§ **DATA IN THIS EXERCISE**
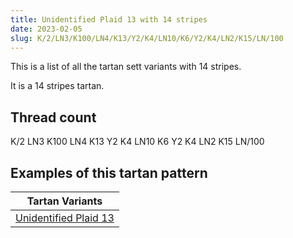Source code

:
 ```yaml
---
title: Unidentified Plaid 13 with 14 stripes
date: 2023-02-05
slug: K/2/LN3/K100/LN4/K13/Y2/K4/LN10/K6/Y2/K4/LN2/K15/LN/100
---
```

This is a list of all the tartan sett variants with 14 stripes.

It is a 14 stripes tartan.


## Thread count
K/2 LN3 K100 LN4 K13 Y2 K4 LN10 K6 Y2 K4 LN2 K15 LN/100

## Examples of this tartan pattern

| Tartan Variants |
|---------------|
| [Unidentified Plaid 13](/variants/k/2/ln3/k100/ln4/k13/y2/k4/ln10/k6/y2/k4/ln2/k15/ln/100-k000000-lne0e0e0-yf0c000)||
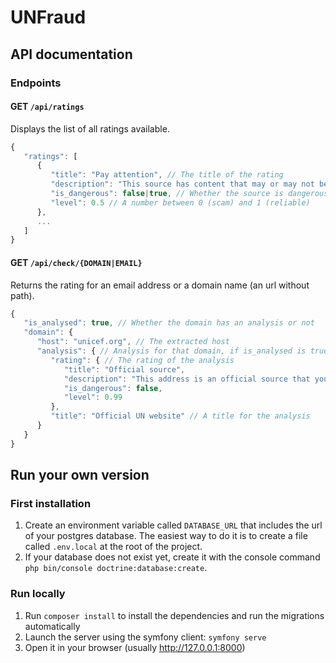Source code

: # UNFraud

## API documentation

### Endpoints

#### GET `/api/ratings`

Displays the list of all ratings available.

```javascript
{
   "ratings": [
      {
         "title": "Pay attention", // The title of the rating
         "description": "This source has content that may or may not be legit",
         "is_dangerous": false|true, // Whether the source is dangerous or not. Available if probability is high enough
         "level": 0.5 // A number between 0 (scam) and 1 (reliable)
      },
      ...
   ]
}
```

#### GET `/api/check/{DOMAIN|EMAIL}`

Returns the rating for an email address or a domain name (an url without path).

```javascript
{
   "is_analysed": true, // Whether the domain has an analysis or not
   "domain": {
      "host": "unicef.org", // The extracted host
      "analysis": { // Analysis for that domain, if is_analysed is true
         "rating": { // The rating of the analysis
            "title": "Official source",
            "description": "This address is an official source that you can trust.",
            "is_dangerous": false,
            "level": 0.99
         },
         "title": "Official UN website" // A title for the analysis
      }
   }
}
```

## Run your own version

### First installation

1. Create an environment variable called `DATABASE_URL` that includes the url of your postgres database.
   The easiest way to do it is to create a file called `.env.local` at the root of the project.
2. If your database does not exist yet, create it with the console command `php bin/console doctrine:database:create`.

### Run locally

1. Run `composer install` to install the dependencies and run the migrations automatically
2. Launch the server using the symfony client: `symfony serve`
3. Open it in your browser (usually http://127.0.0.1:8000)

§ **GOAL OF THE EXERCISE**
Among the lines of the entries, count those containing the string "list" and give only the number.

§ **SOLVED EXERCISE**
2